略礼装着(準礼装着)は、第一礼装に次ぐ格です。華やかさがあり、入学式や結婚式、初釜等に使用します。色留袖、訪問着、振袖、色無地、江戸小紋の紋付等があります。色留袖の場合、五つ紋にすると第一礼装になりますので、三つ紋にすると着る機会が増えます。略礼装着(準礼装着)の場合も、紋が入っている事が大切です。礼服であるので、改まった場に着て行く為に、羽織だけに紋が入っているのではなく、羽織を脱いでもちゃんと紋が入っているように心がけましょう。次に外出着について説明します。

外出着は、一番種類も多く、場面に合わせて楽しむ事が出来る着物です。少し改まった場や、ちょっとしたお呼ばれなどに使用します。訪問着に次ぐ格の付け下げ、無地のつむぎ、江戸小紋、友禅、付け下げ小紋、つむぎの訪問着、絞り、お召、更紗等があります。外出着には紋が入っていないのが一般的です。男性の場合、お召一つ紋付、つむぎ、等が外出着、おしゃれ着として用いられます。街着・普段着・浴衣は、気負う事のないちょっとした外出等の時に適しています。

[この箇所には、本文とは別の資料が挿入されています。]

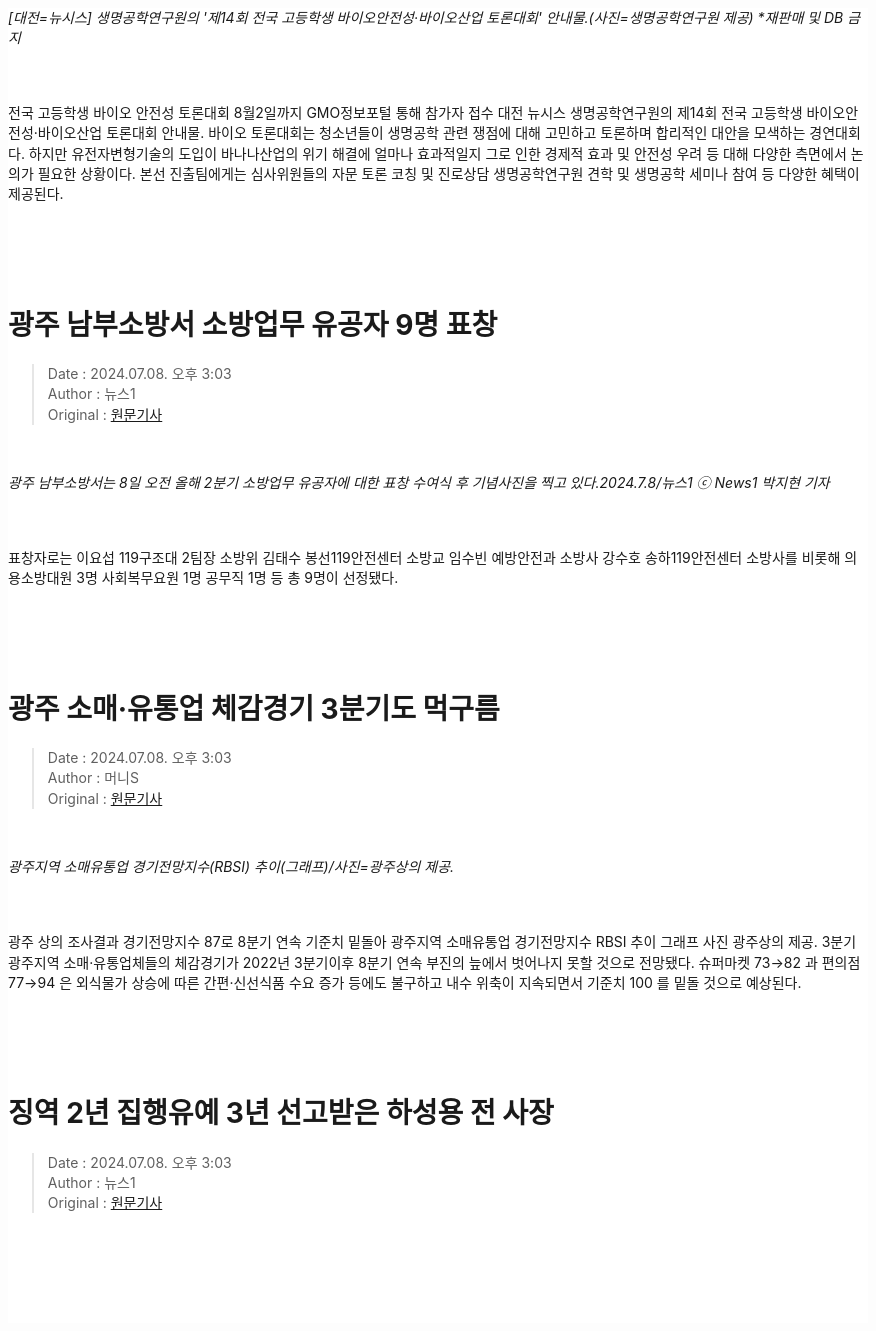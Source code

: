 <img alt="[대전=뉴시스] 생명공학연구원의 '제14회 전국 고등학생 바이오안전성·바이오산업 토론대회' 안내물.(사진=생명공학연구원 제공)   *재판매 및 DB 금지" class="_LAZY_LOADING _LAZY_LOADING_INIT_HIDE" src="https://imgnews.pstatic.net/image/003/2024/07/08/NISI20240708_0001596136_web_20240708145722_20240708150343353.jpg?type=w647" id="img1" style="display: none;"></img><em class="img_desc">[대전=뉴시스] 생명공학연구원의 '제14회 전국 고등학생 바이오안전성·바이오산업 토론대회' 안내물.(사진=생명공학연구원 제공)   *재판매 및 DB 금지</em>  
<br/><br/>  
  
전국 고등학생 바이오 안전성 토론대회 8월2일까지 GMO정보포털 통해 참가자 접수 대전 뉴시스 생명공학연구원의 제14회 전국 고등학생 바이오안전성·바이오산업 토론대회 안내물.
바이오 토론대회는 청소년들이 생명공학 관련 쟁점에 대해 고민하고 토론하며 합리적인 대안을 모색하는 경연대회다.
하지만 유전자변형기술의 도입이 바나나산업의 위기 해결에 얼마나 효과적일지 그로 인한 경제적 효과 및 안전성 우려 등 대해 다양한 측면에서 논의가 필요한 상황이다.
본선 진출팀에게는 심사위원들의 자문 토론 코칭 및 진로상담 생명공학연구원 견학 및 생명공학 세미나 참여 등 다양한 혜택이 제공된다.  
<br/><br/><br/>  

  
# 광주 남부소방서 소방업무 유공자 9명 표창  
  
> Date : 2024.07.08. 오후 3:03  
> Author : 뉴스1  
> Original : [원문기사](https://n.news.naver.com/mnews/article/421/0007649855?sid=102)  
<br/>  
  
<img alt="광주 남부소방서는 8일 오전 올해 2분기 소방업무 유공자에 대한 표창 수여식 후 기념사진을 찍고 있다.2024.7.8/뉴스1 ⓒ News1 박지현 기자" class="_LAZY_LOADING _LAZY_LOADING_INIT_HIDE" src="https://imgnews.pstatic.net/image/421/2024/07/08/0007649855_001_20240708150324904.jpg?type=w647" id="img1" style="display: none;"></img><em class="img_desc">광주 남부소방서는 8일 오전 올해 2분기 소방업무 유공자에 대한 표창 수여식 후 기념사진을 찍고 있다.2024.7.8/뉴스1 ⓒ News1 박지현 기자</em>  
<br/><br/>  
  
표창자로는 이요섭 119구조대 2팀장 소방위 김태수 봉선119안전센터 소방교 임수빈 예방안전과 소방사 강수호 송하119안전센터 소방사를 비롯해 의용소방대원 3명 사회복무요원 1명 공무직 1명 등 총 9명이 선정됐다.  
<br/><br/><br/>  

  
# 광주 소매·유통업 체감경기 3분기도 먹구름  
  
> Date : 2024.07.08. 오후 3:03  
> Author : 머니S  
> Original : [원문기사](https://n.news.naver.com/mnews/article/417/0001013091?sid=102)  
<br/>  
  
<img alt="광주지역 소매유통업 경기전망지수(RBSI) 추이(그래프)/사진=광주상의 제공." class="_LAZY_LOADING _LAZY_LOADING_INIT_HIDE" src="https://imgnews.pstatic.net/image/417/2024/07/08/0001013091_001_20240708150314616.jpg?type=w647" id="img1" style="display: none;"></img><em class="img_desc">광주지역 소매유통업 경기전망지수(RBSI) 추이(그래프)/사진=광주상의 제공.</em>  
<br/><br/>  
  
광주 상의 조사결과 경기전망지수 87로 8분기 연속 기준치 밑돌아 광주지역 소매유통업 경기전망지수 RBSI 추이 그래프 사진 광주상의 제공.
3분기 광주지역 소매·유통업체들의 체감경기가 2022년 3분기이후 8분기 연속 부진의 늪에서 벗어나지 못할 것으로 전망됐다.
슈퍼마켓 73→82 과 편의점 77→94 은 외식물가 상승에 따른 간편·신선식품 수요 증가 등에도 불구하고 내수 위축이 지속되면서 기준치 100 를 밑돌 것으로 예상된다.  
<br/><br/><br/>  

  
# 징역 2년 집행유예 3년 선고받은 하성용 전 사장  
  
> Date : 2024.07.08. 오후 3:03  
> Author : 뉴스1  
> Original : [원문기사](https://n.news.naver.com/mnews/article/421/0007649854?sid=102)  
<br/>  
  
<img alt="" class="_LAZY_LOADING _LAZY_LOADING_INIT_HIDE" src="https://imgnews.pstatic.net/image/421/2024/07/08/0007649854_001_20240708150321933.jpg?type=w647" id="img1" style="display: none;"></img>  
<br/><br/>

つむぎ、かすり、黄八丈、ウール、銘仙、木綿、浴衣等があります。つむぎ、かすりは上等なものであってもお茶会や婚礼などに着用する事は出来ないので、注意が必要です。男性の場合、ウール、上布があり、くつろぎ着や街着として使用します。これらの着物だけではなく、格に合わせて帯と小物も組み合わせを変えていきます。丸帯が帯の中では一番格調が高く、黒留袖とも合わせる事が出来ます。その次に格調が高いものは袋帯で、第一礼装、略礼装着(準礼装着)にも合わせる事が出来ます。名古屋帯は、織のものは略礼装着(準礼装着)に使用できますが、染のものは普段着用に使用されるのが一般的です。

後染めの着物
■後染めの着物
後染めの着物は白生地、反物(織物)になってから染色するので後染めの着物に分類され、一般的にさわった感触、風合いからやわらかい着物、染めの着物とよばれます。

先染めの着物
■先染めの着物
先染めの着物は反物(織物)になる前、糸の段階で染色し反物(織物)にするので先染めの着物に分類され、一般的にさわった感触、風合いからかたい着物、織りの着物とよばれます。

芭蕉布
■芭蕉布
芭蕉布(ばしょうふ)は沖縄が産地の糸芭蕉で織られた織物のことで、麻とは違った感触で、とても涼しい盛夏の着尺地として用いられます。